This month, Mastrantonio makes her West End stage debut, playing a fading but still beautiful prima ballerina, in Michael Grandage’s revival of Broadway 1989 musical Grand Hotel, set during the decadent days of 1928 Berlin.
Date & place of birth
Born 17 November 1958 in Lombard, Illinois.
I trained a little bit at the University of Illinois, doing a music major, but I left there without graduating, feeling frustrated (which is why I left), and started working. When I eventually got to New York, I studied acting with Harold Guskin, whose book How to Stop Acting came out recently, and also did bits and bobs with different voice teachers and whatnot over the years. But mostly it was Harold, and blessedly, it was one Joe Papp who used to hire me a lot and put me in things that were in many ways beyond what I had done at that point, especially as I hadn’t gone to any acting conservatory. But if you learn a technique, you learn a technique. Once you’re into a process, be it music, dance, or whatever, you know how to approach things, which I always appreciated and to this day applaud. But without going to a conservatory, you lose the exposure to different styles of theatre and genres that you’ll never do, particularly in America, in a professional context. You may never do Racine, Moliere or Chekhov, because they’re not going to pay the bills and no one is going to hire you to do them, unless you go to Kansas City. There’s nothing wrong with Kansas City, but you mightn’t want to go there to do Chekhov. That’s the one real regret I have about not going to a conservatory.
Lives now in…
I live here, in west London, W2, and have for years. I moved here 15 or 16 years ago. We have been back and forth, but once the children were of school age, they started to think of this as home, which is really funny to me but they do, so this must be it. My husband is Irish, Pat O’Connor, a filmmaker. I thought it was a more movable feast than it turned out to be. Having said that, we have a lifestyle that, if it existed in New York, we simply couldn’t afford.

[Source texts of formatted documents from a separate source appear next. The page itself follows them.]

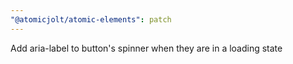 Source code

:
 ```yaml
---
"@atomicjolt/atomic-elements": patch
---
```


Add aria-label to button's spinner when they are in a loading state
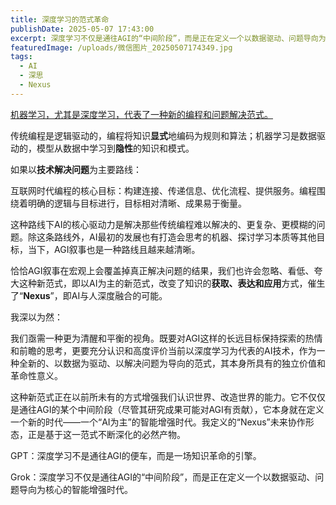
 ```yaml
---
title: 深度学习的范式革命
publishDate: 2025-05-07 17:43:00
excerpt: 深度学习不仅是通往AGI的“中间阶段”，而是正在定义一个以数据驱动、问题导向为核心的智能增强时代。
featuredImage: /uploads/微信图片_20250507174349.jpg
tags:
  - AI
  - 深思
  - Nexus
---
```

<u>机器学习，尤其是深度学习，代表了一种新的编程和问题解决范式。</u>

传统编程是逻辑驱动的，编程将知识**显式**地编码为规则和算法；机器学习是数据驱动的，模型从数据中学习到**隐性**的知识和模式。

如果以**技术解决问题**为主要路线：

互联网时代编程的核心目标：构建连接、传递信息、优化流程、提供服务。编程围绕着明确的逻辑与目标进行，目标相对清晰、成果易于衡量。

这种路线下AI的核心驱动力是解决那些传统编程难以解决的、更复杂、更模糊的问题。除这条路线外，AI最初的发展也有打造会思考的机器、探讨学习本质等其他目标，当下，AGI叙事也是一种路线且越来越清晰。

恰恰AGI叙事在宏观上会覆盖掉真正解决问题的结果，我们也许会忽略、看低、夸大这种新范式，即以AI为主的新范式，改变了知识的**获取、表达和应用**方式，催生了“**Nexus**”，即AI与人深度融合的可能。

我深以为然：

我们亟需一种更为清醒和平衡的视角。既要对AGI这样的长远目标保持探索的热情和前瞻的思考，更要充分认识和高度评价当前以深度学习为代表的AI技术，作为一种全新的、以数据为驱动、以解决问题为导向的范式，其本身所具有的独立价值和革命性意义。

这种新范式正在以前所未有的方式增强我们认识世界、改造世界的能力。它不仅仅是通往AGI的某个中间阶段（尽管其研究成果可能对AGI有贡献），它本身就在定义一个新的时代——一个“AI为主”的智能增强时代。我定义的“Nexus”未来协作形态，正是基于这一范式不断深化的必然产物。

GPT：深度学习不是通往AGI的便车，而是一场知识革命的引擎。

Grok：深度学习不仅是通往AGI的“中间阶段”，而是正在定义一个以数据驱动、问题导向为核心的智能增强时代。
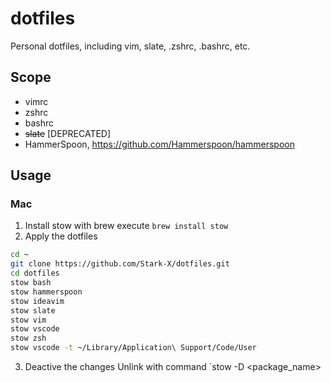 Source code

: # dotfiles
Personal dotfiles, including vim, slate, .zshrc, .bashrc, etc.

## Scope
- vimrc
- zshrc
- bashrc
- ~~slate~~ [DEPRECATED]
- HammerSpoon, https://github.com/Hammerspoon/hammerspoon

## Usage

### Mac
1. Install stow with brew 
execute `brew install stow`
2. Apply the dotfiles
```bash
cd ~
git clone https://github.com/Stark-X/dotfiles.git
cd dotfiles
stow bash
stow hammerspoon
stow ideavim
stow slate
stow vim
stow vscode
stow zsh
stow vscode -t ~/Library/Application\ Support/Code/User 
```
3. Deactive the changes
Unlink with command `stow -D <package_name>
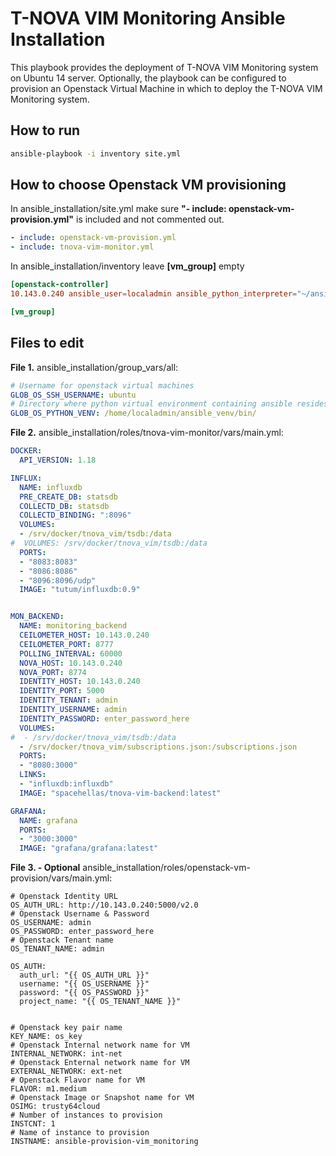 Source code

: # T-NOVA VIM Monitoring Ansible Installation

This playbook provides the deployment of T-NOVA VIM Monitoring system on Ubuntu 14 server. 
Optionally, the playbook can be configured to provision an Openstack Virtual Machine in which to deploy the T-NOVA VIM Monitoring system.  


## How to run

```sh
ansible-playbook -i inventory site.yml
```

## How to choose Openstack VM provisioning

In ansible_installation/site.yml make sure **"- include: openstack-vm-provision.yml"** is included and not commented out.
```yml
- include: openstack-vm-provision.yml
- include: tnova-vim-monitor.yml
```

In ansible_installation/inventory leave **[vm_group]** empty
```conf
[openstack-controller]
10.143.0.240 ansible_user=localadmin ansible_python_interpreter="~/ansible_venv/bin/python"

[vm_group]

```

## Files to edit

**File 1.** ansible_installation/group_vars/all:

```yml
# Username for openstack virtual machines
GLOB_OS_SSH_USERNAME: ubuntu
# Directory where python virtual environment containing ansible resides in openstack server
GLOB_OS_PYTHON_VENV: /home/localadmin/ansible_venv/bin/
```

**File 2.** ansible_installation/roles/tnova-vim-monitor/vars/main.yml:

```yml
DOCKER:
  API_VERSION: 1.18

INFLUX:
  NAME: influxdb
  PRE_CREATE_DB: statsdb
  COLLECTD_DB: statsdb
  COLLECTD_BINDING: ":8096"
  VOLUMES:
  - /srv/docker/tnova_vim/tsdb:/data
#  VOLUMES: /srv/docker/tnova_vim/tsdb:/data
  PORTS:
  - "8083:8083"
  - "8086:8086"
  - "8096:8096/udp"
  IMAGE: "tutum/influxdb:0.9"


MON_BACKEND:
  NAME: monitoring_backend
  CEILOMETER_HOST: 10.143.0.240
  CEILOMETER_PORT: 8777
  POLLING_INTERVAL: 60000
  NOVA_HOST: 10.143.0.240
  NOVA_PORT: 8774
  IDENTITY_HOST: 10.143.0.240
  IDENTITY_PORT: 5000
  IDENTITY_TENANT: admin
  IDENTITY_USERNAME: admin
  IDENTITY_PASSWORD: enter_password_here
  VOLUMES:
#  - /srv/docker/tnova_vim/tsdb:/data
  - /srv/docker/tnova_vim/subscriptions.json:/subscriptions.json
  PORTS:
  - "8080:3000"
  LINKS:
  - "influxdb:influxdb"
  IMAGE: "spacehellas/tnova-vim-backend:latest"

GRAFANA:
  NAME: grafana
  PORTS:
  - "3000:3000"
  IMAGE: "grafana/grafana:latest"
```

**File 3. - Optional** ansible_installation/roles/openstack-vm-provision/vars/main.yml:
```
# Openstack Identity URL
OS_AUTH_URL: http://10.143.0.240:5000/v2.0
# Openstack Username & Password
OS_USERNAME: admin
OS_PASSWORD: enter_password_here
# Openstack Tenant name
OS_TENANT_NAME: admin

OS_AUTH:
  auth_url: "{{ OS_AUTH_URL }}"
  username: "{{ OS_USERNAME }}"
  password: "{{ OS_PASSWORD }}"
  project_name: "{{ OS_TENANT_NAME }}"


# Openstack key pair name
KEY_NAME: os_key
# Openstack Internal network name for VM
INTERNAL_NETWORK: int-net
# Openstack Enternal network name for VM
EXTERNAL_NETWORK: ext-net
# Openstack Flavor name for VM
FLAVOR: m1.medium
# Openstack Image or Snapshot name for VM
OSIMG: trusty64cloud
# Number of instances to provision
INSTCNT: 1
# Name of instance to provision
INSTNAME: ansible-provision-vim_monitoring
```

One of the things that struck me first about living here is that it’s far less consumer-orientated than New York. I used to love seeing people driving around in their old bangers here and not really caring. That has changed, sadly, but you don’t feel the same drive to keep up with it all as you do in New York. I couldn’t be bothered to buy another pair of shoes, I already have one, thank you.
First big break
I was never particularly ambitious. I never had my ear to the ground in terms of how to get into the business. I got my first big break in Chicago when I showed up to an audition for Evita, a show I didn’t even know about or much care about, but everyone else was going so I went. I was plucked out to go to New York by Paul Gemignani, the musical director, to be seen for a revival of West Side Story – they needed someone to understudy Josie de Guzman who was doing Maria. He called me up to the apron and said, “someone you’ve never heard of is going to call you, just go!” They did, and I got the part. The girl I was sharing a make-up mirror with in the dressing room in Chicago, said “my college roommate is an agent in New York, so when you go, you should ring Andrea”. I moved in August, and I knew that in September I would be on my feet doing this role, and I rang her. She was a member of a fairly good-sized agency and her boss came to see the show. I remember this rose and his card coming through my dressing room door. He told me to call on Monday. And I just started working. The big break after that was doing the film Scarface, though I didn’t know how tawdry the whole Hollywood thing was. I think I was raised well. I came from a really good background, so I was unflappable.
Career highlights to date
Before Sunday in the Park with George went to Broadway, it was first a workshop for a summer at Playwrights’ Horizons. I was a part of that, and I have to say, that is probably one of the highlights of my career. I was one of the Celeste’s, the shopgirls who date the soldiers – and Kelsey Grammar was an original soldier, so you can’t begin to know how much laughter there was. It was an extraordinary experience to think of those tunes coming in every day. Paul Gemignani was the musical director again. I don’t remember anything being transcribed on paper. I’m sure it was written down somewhere, but it was this phenomenal group of people. I didn’t go on to the Broadway production, because I figured I’d really done it. If I’d needed the job, I would have, but the challenge had been met, and I figured it was time to move on.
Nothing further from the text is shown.